The AFP’s secret agreement with the Indonesian police was sealed in 2002 in the wake of the Bali bombings, which had claimed the lives of 202 people, including 88 Australians. Since then the two police forces have established extensive relations in a range of areas including counterterrorism and joint efforts to prevent refugees reaching Australia from Indonesia by boat.

The fraudulent character of the current campaign against capital punishment is highlighted by the record of both Liberal and Labor Australian governments on the death penalties meted out to the perpetrators of the Bali bombings. In 2003, Coalition Prime Minister John Howard, bluntly declared, “there won’t be any protest from Australia” if death sentences were handed down. After the judgements in 2008, Labor Prime Minister Kevin Rudd insisted that the men “deserve the justice that will be delivered to them.”

Examples of such glaring double standards could be multiplied endlessly. All of those participating in last week’s vigil have blood on their hands.

One of the convenors, Philip Ruddock, declared that he wanted to see an end to state-sanctioned killing around the world. As immigration minister, Ruddock oversaw the barbaric system of “border protection” that condemned hundreds of refugees to death as they sought to reach Australia by boat. This included 353 men, women and children who lost their lives when the SIEV-X sank in 2001—in all likelihood because the Howard government knowingly allowed them to drown to send a message to other refugees that they should not attempt the journey. (See: “Ten years on: The SIEV X tragedy and the assault on democratic rights”)

When it comes to the United States, Australian governments, both Coalition and Labor, maintain a complete silence as scores of people are executed each year.

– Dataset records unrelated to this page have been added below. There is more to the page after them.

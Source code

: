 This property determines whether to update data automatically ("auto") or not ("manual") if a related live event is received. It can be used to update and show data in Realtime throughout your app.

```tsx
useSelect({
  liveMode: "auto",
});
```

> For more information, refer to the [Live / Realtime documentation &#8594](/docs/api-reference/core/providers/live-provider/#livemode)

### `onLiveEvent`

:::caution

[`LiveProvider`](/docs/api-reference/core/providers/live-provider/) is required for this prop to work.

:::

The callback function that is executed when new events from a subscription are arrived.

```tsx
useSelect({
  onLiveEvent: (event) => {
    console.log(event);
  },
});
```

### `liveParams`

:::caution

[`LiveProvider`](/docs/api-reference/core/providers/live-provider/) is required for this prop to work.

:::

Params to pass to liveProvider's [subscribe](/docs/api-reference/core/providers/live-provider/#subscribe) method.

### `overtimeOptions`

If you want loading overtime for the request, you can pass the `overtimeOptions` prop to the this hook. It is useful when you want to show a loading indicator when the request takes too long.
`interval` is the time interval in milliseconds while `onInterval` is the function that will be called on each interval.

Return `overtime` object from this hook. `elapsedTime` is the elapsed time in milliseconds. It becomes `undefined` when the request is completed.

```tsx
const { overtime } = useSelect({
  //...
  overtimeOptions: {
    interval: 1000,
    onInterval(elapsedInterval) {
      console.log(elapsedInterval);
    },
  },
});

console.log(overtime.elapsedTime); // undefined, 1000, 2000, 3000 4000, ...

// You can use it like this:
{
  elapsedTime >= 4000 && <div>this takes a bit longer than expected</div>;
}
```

Moreover, the entire political establishment in Canberra has supported the criminal activities of US imperialism under the pretext of the “war on terror”—from the illegal wars in Afghanistan, Iraq, Libya and Syria that have cost hundreds of thousands of lives, to the arbitrary detention, torture and murder of prisoners in hell-holes like Guantanamo Bay. The joint US-Australian spy base at Pine Gap in central Australia provides essential targeting data for the Obama administration’s illegal drone attacks in Afghanistan, Pakistan and Yemen, which have killed hundreds of civilians. These extra-judicial murders are carried out without the slightest pretence of legal process.

The same politicians who are pleading for the lives of Chan and Sukumaran condoned and collaborated in the torture of Australian citizens Mamdouh Habib and David Hicks. They support the ongoing US-led persecution of another Australian citizen, Julian Assange, whose only “crime” has been to expose the crimes and diplomatic intrigues of US imperialism around the world.

Politicians from across the spectrum are now posturing as opponents of the death penalty, not so much to save the Bali Two, but to save their own political skins amid widespread public hostility to the entire political establishment over its policies of war and austerity. In doing so, they wrap themselves in the Australian flag and would no doubt be satisfied if Chan and Sukumaran won a reprieve, while the remaining nine prisoners were sent to their deaths.

In the event that the executions go ahead, the Australian government, with the full support of the opposition parties, will make its “displeasure” known to Jakarta, but will do nothing that could upset its close economic and strategic ties with Indonesia. As far as Canberra is concerned—and, more importantly, Washington—Indonesia is a vital link in the US “pivot to Asia” and its military build-up against China.

Top American general, Martin Dempsey, Chairman of the Joint Chiefs of Staff, made the Pentagon’s position unambiguously clear during a visit to Australia late last month. Amid the rising clamour over Chan and Sukumaran, Dempsey pointedly urged stronger relations between Australia and Indonesia, making crystal clear that nothing could be allowed to stand in the way of the vast US-sponsored network of military alliances and partnerships throughout Asia as Washington prepares for war against China.